A risk model for privacy in trajectory data

Basu, Anirban; Monreale, Anna; Trasarti, Roberto; Corena, Juan C.; Giannotti, Fosca; Pedreschi, Dino; Kiyomoto, Shinsaku; Miyake, Yutaka; Yanagihara, Tadashi

doi:10.1186/s40493-015-0020-6

Time sequence data relating to users, such as medical histories and mobility data, are good candidates for data mining, but often contain highly sensitive information. Different methods in privacy-preserving data publishing are utilised to release such private data so that individual records in the released data cannot be re-linked to specific users with a high degree of certainty.
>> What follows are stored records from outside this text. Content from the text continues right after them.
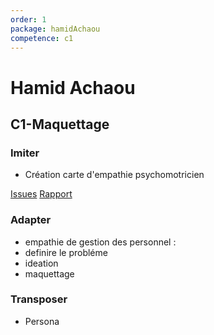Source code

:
 ```yaml
---
order: 1
package: hamidAchaou
competence: c1
---
```


# Hamid Achaou

## C1-Maquettage

### Imiter

- Création carte d'empathie psychomotricien

[Issues](https://github.com/cnmh/besoin/issues/117)
[Rapport](https://cnmh.github.io/besoin/empathie-psychomotricien/rapport.html)

### Adapter

- empathie de gestion des personnel :
- definire le probléme
- ideation
- maquettage

### Transposer

- Persona
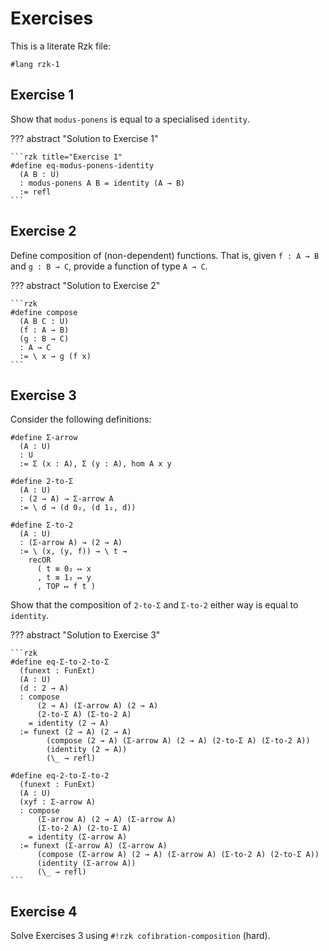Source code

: # Exercises

This is a literate Rzk file:

```rzk
#lang rzk-1
```

## Exercise 1

Show that `modus-ponens` is equal to a specialised `identity`.

??? abstract "Solution to Exercise 1"

    ```rzk title="Exercise 1"
    #define eq-modus-ponens-identity
      (A B : U)
      : modus-ponens A B = identity (A → B)
      := refl
    ```

## Exercise 2

Define composition of (non-dependent) functions. That is, given `f : A → B`
and `g : B → C`, provide a function of type `A → C`.

??? abstract "Solution to Exercise 2"

    ```rzk
    #define compose
      (A B C : U)
      (f : A → B)
      (g : B → C)
      : A → C
      := \ x → g (f x)
    ```

## Exercise 3

Consider the following definitions:

```rzk
#define Σ-arrow
  (A : U)
  : U
  := Σ (x : A), Σ (y : A), hom A x y

#define 2-to-Σ
  (A : U)
  : (2 → A) → Σ-arrow A
  := \ d → (d 0₂, (d 1₂, d))

#define Σ-to-2
  (A : U)
  : (Σ-arrow A) → (2 → A)
  := \ (x, (y, f)) → \ t →
    recOR
      ( t ≡ 0₂ ↦ x
      , t ≡ 1₂ ↦ y
      , TOP ↦ f t )
```

Show that the composition of `2-to-Σ` and `Σ-to-2` either way
is equal to `identity`.

??? abstract "Solution to Exercise 3"

    ```rzk
    #define eq-Σ-to-2-to-Σ
      (funext : FunExt)
      (A : U)
      (d : 2 → A)
      : compose
          (2 → A) (Σ-arrow A) (2 → A)
          (2-to-Σ A) (Σ-to-2 A)
        = identity (2 → A)
      := funext (2 → A) (2 → A)
            (compose (2 → A) (Σ-arrow A) (2 → A) (2-to-Σ A) (Σ-to-2 A))
            (identity (2 → A))
            (\_ → refl)

    #define eq-2-to-Σ-to-2
      (funext : FunExt)
      (A : U)
      (xyf : Σ-arrow A)
      : compose
          (Σ-arrow A) (2 → A) (Σ-arrow A)
          (Σ-to-2 A) (2-to-Σ A)
        = identity (Σ-arrow A)
      := funext (Σ-arrow A) (Σ-arrow A)
          (compose (Σ-arrow A) (2 → A) (Σ-arrow A) (Σ-to-2 A) (2-to-Σ A))
          (identity (Σ-arrow A))
          (\_ → refl)
    ```

## Exercise 4

Solve Exercises 3 using `#!rzk cofibration-composition` (hard).
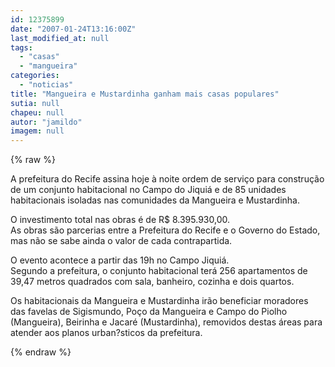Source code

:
 ```yaml
---
id: 12375899
date: "2007-01-24T13:16:00Z"
last_modified_at: null
tags:
  - "casas"
  - "mangueira"
categories:
  - "noticias"
title: "Mangueira e Mustardinha ganham mais casas populares"
sutia: null
chapeu: null
autor: "jamildo"
imagem: null
---
```

{% raw %}
<p>A prefeitura do Recife assina hoje &agrave; noite ordem de servi&ccedil;o para constru&ccedil;&atilde;o de um conjunto habitacional no Campo do Jiqui&aacute; e de 85 unidades habitacionais isoladas nas comunidades da Mangueira e Mustardinha.</p>
<p>O investimento total nas obras &eacute; de R$ 8.395.930,00.<br />As obras s&atilde;o parcerias entre a Prefeitura do Recife e o Governo do Estado, mas n&atilde;o se sabe ainda o valor de cada contrapartida.</p>
<p>O evento acontece a partir das 19h no Campo Jiqui&aacute;.<br />Segundo a prefeitura, o conjunto habitacional ter&aacute; 256 apartamentos de 39,47 metros quadrados com sala, banheiro, cozinha e dois quartos.</p>
<p>Os habitacionais da Mangueira e Mustardinha ir&atilde;o beneficiar moradores das favelas de Sigismundo, Po&ccedil;o da Mangueira e Campo do Piolho (Mangueira), Beirinha e Jacar&eacute; (Mustardinha), removidos destas &aacute;reas para atender aos planos urban?sticos da prefeitura.</p>
{% endraw %}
These methods provide theoretical worst-case privacy risks as measures of the privacy protection that they offer. However, often with many real-world data the worst-case scenario is too pessimistic and does not provide a realistic view of the privacy risks: the real probability of re-identification is often much lower than the theoretical worst-case risk. In this paper, we propose a novel empirical risk model for privacy which, in relation to the cost of privacy attacks, demonstrates better the practical risks associated with a privacy preserving data release. We show detailed evaluation of the proposed risk model by using k-anonymised real-world mobility data and then, we show how the empirical evaluation of the privacy risk has a different trend in synthetic data describing random movements.